### EXERCISE
Every line below that holds the string "GesturePaint" must be copied.

Stored data entries:
========================================================================
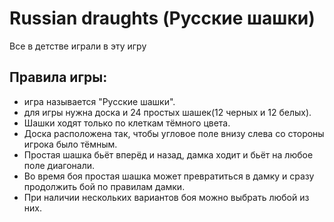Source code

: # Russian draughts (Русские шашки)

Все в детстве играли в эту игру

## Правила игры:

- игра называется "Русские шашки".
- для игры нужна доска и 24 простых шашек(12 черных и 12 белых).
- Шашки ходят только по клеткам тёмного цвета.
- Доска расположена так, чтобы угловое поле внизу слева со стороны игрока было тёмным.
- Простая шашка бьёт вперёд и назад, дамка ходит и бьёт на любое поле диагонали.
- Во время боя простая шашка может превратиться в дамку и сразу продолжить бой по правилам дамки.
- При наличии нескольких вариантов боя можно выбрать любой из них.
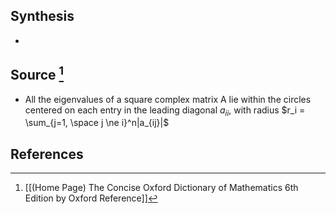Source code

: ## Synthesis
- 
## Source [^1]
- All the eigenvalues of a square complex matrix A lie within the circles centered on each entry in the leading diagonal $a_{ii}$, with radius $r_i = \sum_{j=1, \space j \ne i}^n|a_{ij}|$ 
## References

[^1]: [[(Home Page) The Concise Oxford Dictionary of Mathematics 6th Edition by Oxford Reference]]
========================================================================
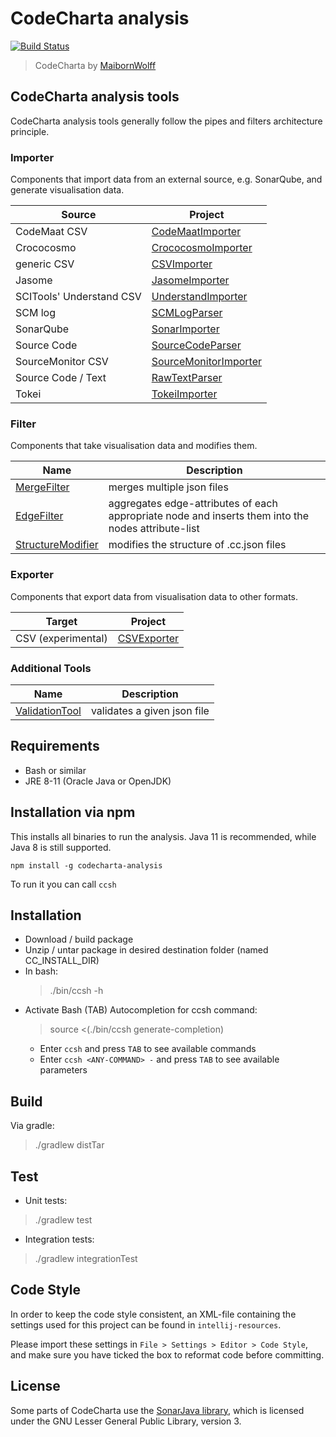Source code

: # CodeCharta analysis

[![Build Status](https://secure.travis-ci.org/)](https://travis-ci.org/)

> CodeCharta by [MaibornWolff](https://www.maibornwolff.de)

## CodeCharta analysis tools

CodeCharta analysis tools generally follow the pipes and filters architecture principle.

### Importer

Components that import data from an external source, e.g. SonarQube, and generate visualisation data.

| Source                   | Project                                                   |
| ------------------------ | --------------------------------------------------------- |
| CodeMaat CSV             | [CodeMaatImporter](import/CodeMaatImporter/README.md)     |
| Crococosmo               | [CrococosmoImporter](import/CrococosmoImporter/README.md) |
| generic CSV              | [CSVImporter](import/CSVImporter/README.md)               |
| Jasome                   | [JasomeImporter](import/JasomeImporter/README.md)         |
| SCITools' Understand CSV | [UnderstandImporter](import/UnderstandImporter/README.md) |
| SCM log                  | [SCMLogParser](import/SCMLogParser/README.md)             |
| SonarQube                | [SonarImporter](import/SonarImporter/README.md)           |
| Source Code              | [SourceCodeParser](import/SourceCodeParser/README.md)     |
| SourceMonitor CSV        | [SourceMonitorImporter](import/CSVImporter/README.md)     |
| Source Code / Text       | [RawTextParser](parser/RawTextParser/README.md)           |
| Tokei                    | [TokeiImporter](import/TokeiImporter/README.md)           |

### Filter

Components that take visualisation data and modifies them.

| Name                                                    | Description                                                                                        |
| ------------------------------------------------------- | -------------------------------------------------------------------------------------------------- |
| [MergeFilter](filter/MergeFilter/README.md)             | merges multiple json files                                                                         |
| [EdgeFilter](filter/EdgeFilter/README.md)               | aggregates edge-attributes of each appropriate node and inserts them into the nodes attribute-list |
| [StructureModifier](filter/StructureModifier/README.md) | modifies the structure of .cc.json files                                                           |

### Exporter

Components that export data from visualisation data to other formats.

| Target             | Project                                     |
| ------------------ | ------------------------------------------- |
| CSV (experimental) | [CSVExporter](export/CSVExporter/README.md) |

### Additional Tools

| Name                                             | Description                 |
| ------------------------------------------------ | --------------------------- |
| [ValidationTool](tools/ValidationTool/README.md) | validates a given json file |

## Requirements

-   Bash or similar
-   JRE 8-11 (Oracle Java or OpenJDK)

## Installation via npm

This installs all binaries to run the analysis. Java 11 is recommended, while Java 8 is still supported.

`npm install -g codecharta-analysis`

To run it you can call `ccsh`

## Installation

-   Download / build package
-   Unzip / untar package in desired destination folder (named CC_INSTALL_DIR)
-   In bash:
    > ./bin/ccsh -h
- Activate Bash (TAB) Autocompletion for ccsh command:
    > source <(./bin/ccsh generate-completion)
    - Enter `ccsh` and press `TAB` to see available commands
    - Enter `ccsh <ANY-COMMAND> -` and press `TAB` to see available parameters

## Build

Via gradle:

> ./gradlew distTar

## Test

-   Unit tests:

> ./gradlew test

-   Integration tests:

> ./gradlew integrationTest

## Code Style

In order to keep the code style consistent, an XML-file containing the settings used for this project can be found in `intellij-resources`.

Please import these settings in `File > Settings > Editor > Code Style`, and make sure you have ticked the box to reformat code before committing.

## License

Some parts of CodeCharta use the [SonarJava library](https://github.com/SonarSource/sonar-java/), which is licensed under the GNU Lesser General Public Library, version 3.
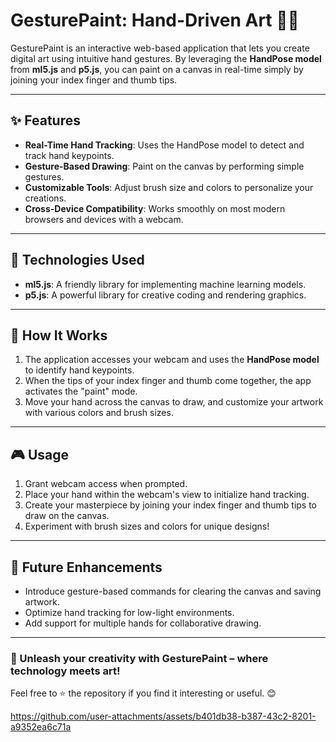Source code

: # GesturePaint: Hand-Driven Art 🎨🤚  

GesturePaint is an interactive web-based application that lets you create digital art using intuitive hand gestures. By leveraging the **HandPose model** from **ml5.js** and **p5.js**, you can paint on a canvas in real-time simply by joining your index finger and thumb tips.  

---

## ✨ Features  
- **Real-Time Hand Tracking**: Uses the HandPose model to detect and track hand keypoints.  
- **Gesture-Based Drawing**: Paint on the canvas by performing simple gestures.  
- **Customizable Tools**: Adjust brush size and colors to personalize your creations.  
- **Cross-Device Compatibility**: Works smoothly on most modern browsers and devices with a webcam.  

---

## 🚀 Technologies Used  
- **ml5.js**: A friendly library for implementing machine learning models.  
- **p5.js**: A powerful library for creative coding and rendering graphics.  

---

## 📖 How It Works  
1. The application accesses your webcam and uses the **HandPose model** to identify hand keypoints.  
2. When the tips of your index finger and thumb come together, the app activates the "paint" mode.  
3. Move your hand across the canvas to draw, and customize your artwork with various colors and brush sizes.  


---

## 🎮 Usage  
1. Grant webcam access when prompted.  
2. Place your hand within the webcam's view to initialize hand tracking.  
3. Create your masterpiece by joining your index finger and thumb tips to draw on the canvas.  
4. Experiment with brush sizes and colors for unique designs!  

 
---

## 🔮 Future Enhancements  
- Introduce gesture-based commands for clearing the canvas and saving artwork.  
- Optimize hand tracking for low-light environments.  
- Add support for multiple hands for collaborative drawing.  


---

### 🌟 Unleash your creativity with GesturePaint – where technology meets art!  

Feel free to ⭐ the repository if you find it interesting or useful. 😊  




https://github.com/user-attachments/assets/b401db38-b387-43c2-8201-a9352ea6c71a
========================================================================
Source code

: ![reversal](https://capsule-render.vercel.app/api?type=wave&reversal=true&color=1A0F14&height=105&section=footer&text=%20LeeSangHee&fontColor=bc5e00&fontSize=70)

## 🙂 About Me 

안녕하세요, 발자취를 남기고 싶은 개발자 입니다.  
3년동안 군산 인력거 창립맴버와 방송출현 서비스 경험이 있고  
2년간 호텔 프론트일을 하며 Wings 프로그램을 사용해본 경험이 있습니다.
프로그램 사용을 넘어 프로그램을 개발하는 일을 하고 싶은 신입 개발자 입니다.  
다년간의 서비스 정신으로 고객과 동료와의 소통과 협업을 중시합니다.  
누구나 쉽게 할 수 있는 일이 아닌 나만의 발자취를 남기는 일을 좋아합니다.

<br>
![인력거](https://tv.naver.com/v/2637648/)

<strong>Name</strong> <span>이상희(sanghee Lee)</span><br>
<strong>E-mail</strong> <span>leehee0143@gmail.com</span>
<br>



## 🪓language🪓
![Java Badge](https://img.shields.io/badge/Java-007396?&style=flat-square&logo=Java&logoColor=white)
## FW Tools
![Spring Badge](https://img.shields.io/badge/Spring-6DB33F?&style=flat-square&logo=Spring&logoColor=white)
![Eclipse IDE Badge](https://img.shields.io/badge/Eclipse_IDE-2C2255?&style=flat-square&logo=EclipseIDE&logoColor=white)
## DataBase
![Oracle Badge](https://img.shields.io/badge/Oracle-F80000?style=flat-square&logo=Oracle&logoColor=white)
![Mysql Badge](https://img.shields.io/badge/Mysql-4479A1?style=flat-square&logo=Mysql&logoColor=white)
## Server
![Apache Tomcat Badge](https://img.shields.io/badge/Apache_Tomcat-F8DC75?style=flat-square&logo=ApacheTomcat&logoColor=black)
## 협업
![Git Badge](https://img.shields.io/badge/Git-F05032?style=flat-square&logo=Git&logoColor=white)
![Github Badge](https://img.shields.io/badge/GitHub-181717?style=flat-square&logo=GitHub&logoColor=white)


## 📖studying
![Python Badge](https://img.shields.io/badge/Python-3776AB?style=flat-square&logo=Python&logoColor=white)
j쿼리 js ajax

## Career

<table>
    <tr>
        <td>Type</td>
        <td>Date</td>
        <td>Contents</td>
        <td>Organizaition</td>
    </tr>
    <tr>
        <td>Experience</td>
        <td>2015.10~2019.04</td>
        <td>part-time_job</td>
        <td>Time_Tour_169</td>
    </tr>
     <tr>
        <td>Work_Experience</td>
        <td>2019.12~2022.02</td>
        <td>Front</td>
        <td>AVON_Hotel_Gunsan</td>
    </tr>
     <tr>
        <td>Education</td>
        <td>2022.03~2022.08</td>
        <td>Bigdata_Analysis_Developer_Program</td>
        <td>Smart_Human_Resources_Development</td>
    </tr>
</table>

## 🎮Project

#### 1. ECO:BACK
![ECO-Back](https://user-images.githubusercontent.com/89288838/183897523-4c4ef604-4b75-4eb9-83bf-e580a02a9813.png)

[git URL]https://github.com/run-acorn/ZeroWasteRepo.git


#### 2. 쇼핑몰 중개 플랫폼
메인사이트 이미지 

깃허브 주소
========================================================================
### TASK RESPONSE
: # GesturePaint: Hand-Driven Art 🎨🤚  
GesturePaint is an interactive web-based application that lets you create digital art using intuitive hand gestures. By leveraging the **HandPose model** from **ml5.js** and **p5.js**, you can paint on a canvas in real-time simply by joining your index finger and thumb tips.  
### 🌟 Unleash your creativity with GesturePaint – where technology meets art!  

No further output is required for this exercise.